セクハラ疑惑で訴えられた米俳優ケヴィン・スペイシー、無罪となるも裁判費用で住む家を失う
「これからどこに住むのか、それはよくわかりません」と、ケヴィン・スペイシーは自らが置かれている窮状を赤裸々に語っている。2024年6月11日に公開されたインタビューでの発言だ。
写真:Youtube - Piers Morgan Uncensored
そのインタビューは、英国人ジャーナリスト、ピアーズ・モーガンのトーク番組「Piers Morgan Uncensored」でなされたものである(公式YouTubeチャンネルから配信)。90分を超える長尺のインタビューで、しかも、どんな質問にも答えるという充実した内容になっている。
写真:Instagram - Piers Morgan Uncensored
2023年7月、ケヴィン・スペイシーは男性4人に対する9件の性犯罪容疑について、9件すべてで無罪評決が宣告された。今回のロング・インタビューは、それからおよそ一年後というタイミングで行われたものである。
インタビューでスペイシーは、いまさらなにも隠すことはないと語り、「以前の人生よりも、もっとオープンな人生を生きたい」と述べた。
事実、ケヴィン・スペイシーの人生は以前とは違ったものになるはずである。なぜなら、度重なる裁判で弁護士費用がかさんだ結果、破産状態にあるからだ。具体的な数字は明かさなかったが、その支払いは数百万ドルにのぼるという。
ボルティモアの邸宅は抵当として差し押さえられた。家は競売に出されるという。そのような事情を語りながら、ケヴィン・スペイシーは思わず涙にむせぶことになった。
写真:Youtube - Piers Morgan Uncensored
弁護士たちへの支払いに加え、ドラマシリーズ『ハウス・オブ・カード 野望の階段』の制作会社に対しても百万ドルを支払う義務が発生している。

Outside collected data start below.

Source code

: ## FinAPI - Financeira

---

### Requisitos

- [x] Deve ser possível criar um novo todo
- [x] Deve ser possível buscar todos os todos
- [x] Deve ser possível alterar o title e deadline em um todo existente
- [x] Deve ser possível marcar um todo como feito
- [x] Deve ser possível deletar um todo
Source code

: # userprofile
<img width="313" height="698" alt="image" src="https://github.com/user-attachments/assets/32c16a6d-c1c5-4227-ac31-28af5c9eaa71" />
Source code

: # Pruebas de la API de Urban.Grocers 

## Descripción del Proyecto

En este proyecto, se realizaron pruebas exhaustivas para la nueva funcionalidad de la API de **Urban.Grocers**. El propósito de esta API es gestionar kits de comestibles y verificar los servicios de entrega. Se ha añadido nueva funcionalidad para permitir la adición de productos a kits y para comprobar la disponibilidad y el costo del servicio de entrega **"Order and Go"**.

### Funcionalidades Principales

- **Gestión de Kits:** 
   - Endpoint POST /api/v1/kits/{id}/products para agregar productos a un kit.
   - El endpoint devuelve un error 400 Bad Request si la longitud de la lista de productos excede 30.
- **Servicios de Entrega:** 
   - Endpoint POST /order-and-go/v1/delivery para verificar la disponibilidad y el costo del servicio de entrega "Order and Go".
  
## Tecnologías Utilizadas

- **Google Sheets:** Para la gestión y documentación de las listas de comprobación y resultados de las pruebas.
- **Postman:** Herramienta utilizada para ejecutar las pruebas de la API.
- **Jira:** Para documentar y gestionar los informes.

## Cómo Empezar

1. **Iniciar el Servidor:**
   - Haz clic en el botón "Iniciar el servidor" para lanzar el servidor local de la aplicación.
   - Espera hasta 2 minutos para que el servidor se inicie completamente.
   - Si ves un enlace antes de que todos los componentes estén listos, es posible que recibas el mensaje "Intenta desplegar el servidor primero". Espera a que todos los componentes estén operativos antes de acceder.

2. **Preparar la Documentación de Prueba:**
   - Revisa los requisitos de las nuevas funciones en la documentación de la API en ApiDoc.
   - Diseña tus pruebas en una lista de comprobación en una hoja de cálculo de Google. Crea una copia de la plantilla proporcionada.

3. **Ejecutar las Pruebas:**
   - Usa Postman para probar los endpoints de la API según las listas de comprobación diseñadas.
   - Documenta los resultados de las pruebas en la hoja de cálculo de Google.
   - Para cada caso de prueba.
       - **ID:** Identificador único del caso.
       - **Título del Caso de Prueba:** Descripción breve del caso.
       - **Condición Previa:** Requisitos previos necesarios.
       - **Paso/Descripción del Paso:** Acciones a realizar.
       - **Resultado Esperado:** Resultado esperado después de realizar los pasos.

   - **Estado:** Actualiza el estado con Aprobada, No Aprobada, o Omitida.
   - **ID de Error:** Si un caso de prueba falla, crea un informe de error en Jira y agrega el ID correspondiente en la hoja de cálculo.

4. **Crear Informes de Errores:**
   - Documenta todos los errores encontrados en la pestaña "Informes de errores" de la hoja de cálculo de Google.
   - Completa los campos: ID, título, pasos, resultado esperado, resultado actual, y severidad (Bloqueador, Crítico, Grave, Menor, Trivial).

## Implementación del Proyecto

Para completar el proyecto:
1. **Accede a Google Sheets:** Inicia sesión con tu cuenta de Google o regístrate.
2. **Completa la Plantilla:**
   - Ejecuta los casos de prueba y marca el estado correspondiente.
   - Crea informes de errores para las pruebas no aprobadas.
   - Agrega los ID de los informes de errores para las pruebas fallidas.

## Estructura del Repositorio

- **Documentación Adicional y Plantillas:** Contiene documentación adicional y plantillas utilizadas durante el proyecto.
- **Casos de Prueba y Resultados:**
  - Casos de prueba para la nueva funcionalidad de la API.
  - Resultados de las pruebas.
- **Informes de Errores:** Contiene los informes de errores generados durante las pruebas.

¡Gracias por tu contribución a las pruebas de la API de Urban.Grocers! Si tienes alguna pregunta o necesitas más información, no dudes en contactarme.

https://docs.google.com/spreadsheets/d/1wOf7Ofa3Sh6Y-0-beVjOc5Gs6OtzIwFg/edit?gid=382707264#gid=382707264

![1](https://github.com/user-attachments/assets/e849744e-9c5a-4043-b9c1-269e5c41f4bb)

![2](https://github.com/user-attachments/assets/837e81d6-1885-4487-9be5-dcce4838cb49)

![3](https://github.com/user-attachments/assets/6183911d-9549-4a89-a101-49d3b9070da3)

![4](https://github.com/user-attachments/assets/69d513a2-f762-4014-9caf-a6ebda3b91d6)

スペイシーの降板によって会社が損失を被ったとして訴訟があり、スペイシーが100万ドルを支払うことで落ち着いたのだ。
2017年にセクハラ疑惑が持ち上がったおりに、スペイシーは自身がゲイであることをカミングアウトすることになった。ゲイであることをそれまで隠していたのは、父親の影響であるという。スペイシーは、息子のそうした性向を認めようとしない父親のもとで育ったのだ。

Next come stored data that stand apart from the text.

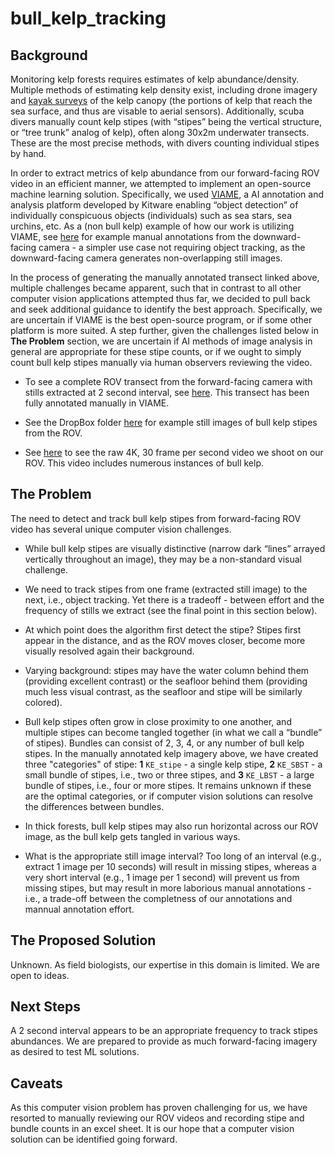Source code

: # bull_kelp_tracking 

## Background
Monitoring kelp forests requires estimates of kelp abundance/density. 
Multiple methods of estimating kelp density exist, including drone imagery and [kayak surveys](http://mappocean.org/wp-content/uploads/2021/07/MaPP_Kelp_Monitoring_Methods_2021.pdf) of the kelp canopy (the portions of kelp that reach the sea surface, and thus are visable to aerial sensors).
Additionally, scuba divers manually count kelp stipes (with “stipes” being the vertical structure, or “tree trunk” analog of kelp), often along 30x2m underwater transects. 
These are the most precise methods, with divers counting individual stipes by hand. 

In order to extract metrics of kelp abundance from our forward-facing ROV video in an efficient manner, we attempted to implement an open-source machine learning solution. 
Specifically, we used [VIAME](https://github.com/VIAME/VIAME?tab=readme-ov-file), a AI annotation and analysis platform developed by Kitware enabling “object detection” of individually conspicuous objects (individuals) such as sea stars, sea urchins, etc. 
As a (non bull kelp) example of how our work is utilizing VIAME, see [here](https://viame.kitware.com/#/viewer/65f9a6c9481fe4ee851404f1) for example manual annotations from the downward-facing camera - a simpler use case not requiring object tracking, as the downward-facing camera generates non-overlapping still images. 

In the process of generating the manually annotated transect linked above, multiple challenges became apparent, such that in contrast to all other computer vision applications attempted thus far, we decided to pull back and seek additional guidance to identify the best approach. 
Specifically, we are uncertain if VIAME is the best open-source program, or if some other platform is more suited.
A step further, given the challenges listed below in **The Problem** section, we are uncertain if AI methods of image analysis in general are appropriate for these stipe counts, or if we ought to simply count bull kelp stipes manually via human observers reviewing the video.  

* To see a complete ROV transect from the forward-facing camera with stills extracted at 2 second interval, see [here](https://viame.kitware.com/#/viewer/65f9a6c9481fe4ee851404f1). This transect has been fully annotated manually in VIAME.

* See the DropBox folder [here](https://www.dropbox.com/scl/fo/tb4zhxbxcydjcw2ulzn2x/AI6hLC_uTVSKmR7yAzxr_oA?rlkey=r5gdlz5lt1hvicb9o6ueq0ofh&dl=0) for example still images of bull kelp stipes from the ROV.

* See [here](https://drive.google.com/file/d/1RK28xmY8yo-FMqfbQtPPxmdujq9r2AEu/view?usp=drive_link) to see the raw 4K, 30 frame per second video we shoot on our ROV. This video includes numerous instances of bull kelp. 

## The Problem 
The need to detect and track bull kelp stipes from forward-facing ROV video has several unique computer vision challenges. 

* While bull kelp stipes are visually distinctive (narrow dark “lines” arrayed vertically throughout an image), they may be a non-standard visual challenge. 

* We need to track stipes from one frame (extracted still image) to the next, i.e., object tracking. Yet there is a tradeoff - between effort and the frequency of stills we extract (see the final point in this section below). 

* At which point does the algorithm first detect the stipe? Stipes first appear in the distance, and as the ROV moves closer, become more visually resolved again their background. 

* Varying background: stipes may have the water column behind them (providing excellent contrast) or the seafloor behind them (providing much less visual contrast, as the seafloor and stipe will be similarly colored). 

* Bull kelp stipes often grow in close proximity to one another, and multiple stipes can become tangled together (in what we call a “bundle” of stipes). Bundles can consist of 2, 3, 4, or any number of bull kelp stipes. In the manually annotated kelp imagery above, we have created three "categories" of stipe: **1** `KE_stipe` - a single kelp stipe, **2** `KE_SBST` - a small bundle of stipes, i.e., two or three stipes, and **3** `KE_LBST` - a large bundle of stipes, i.e., four or more stipes. It remains unknown if these are the optimal categories, or if computer vision solutions can resolve the differences between bundles. 

* In thick forests, bull kelp stipes may also run horizontal across our ROV image, as the bull kelp gets tangled in various ways. 

* What is the appropriate still image interval? Too long of an interval (e.g., extract 1 image per 10 seconds) will result in missing stipes, whereas a very short interval (e.g., 1 image per 1 second) will prevent us from missing stipes, but may result in more laborious manual annotations - i.e., a trade-off between the completness of our annotations and mannual annotation effort.  

## The Proposed Solution
Unknown.
As field biologists, our expertise in this domain is limited. 
We are open to ideas. 

## Next Steps
A 2 second interval appears to be an appropriate frequency to track stipes abundances. 
We are prepared to provide as much forward-facing imagery as desired to test ML solutions. 

## Caveats
As this computer vision problem has proven challenging for us, we have resorted to manually reviewing our ROV videos and recording stipe and bundle counts in an excel sheet. 
It is our hope that a computer vision solution can be identified going forward.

スペイシーはこのインタビューで、俳優アンソニー・ラップについても触れている。スペイシーによる性的暴行を最初に告発した人物だ。今回のインタビューでケヴィンはあらためて、ラップが主張したような性的暴行はなかったと強調している。ベッドに彼を押さえつけたりはしなかった。そもそもそこにはベッドルームさえなかった、と。ラップがいつの日にか、自分の記憶が間違いであったと悟ってくれることを願っている、とケヴィン・スペイシーは語っている。
一方でスペイシーは、過去にボディタッチがやや過剰だったことはあるかもしれないと認めている。とはいえそれは、「まさぐる(grope)」という妙な言葉で語られるようなものでは決してない、と強調している。
そのようなボディタッチは「まさぐる(grope)」といった類のものではなく、相手をやさしく撫でるような、やさしく扱うといった意味合いでおこなわれたものである、とスペイシーはいくぶん自己弁護的にではあるが、語っている。
写真:Youtube - Piers Morgan Uncensored
ところで、ケヴィン・スペイシーの裁判は全部が終わったわけではない。肉体的暴行を受けたとして、また別の人が訴えを起こしているのだ。その件について判事の判断は、2025年に下されることになる。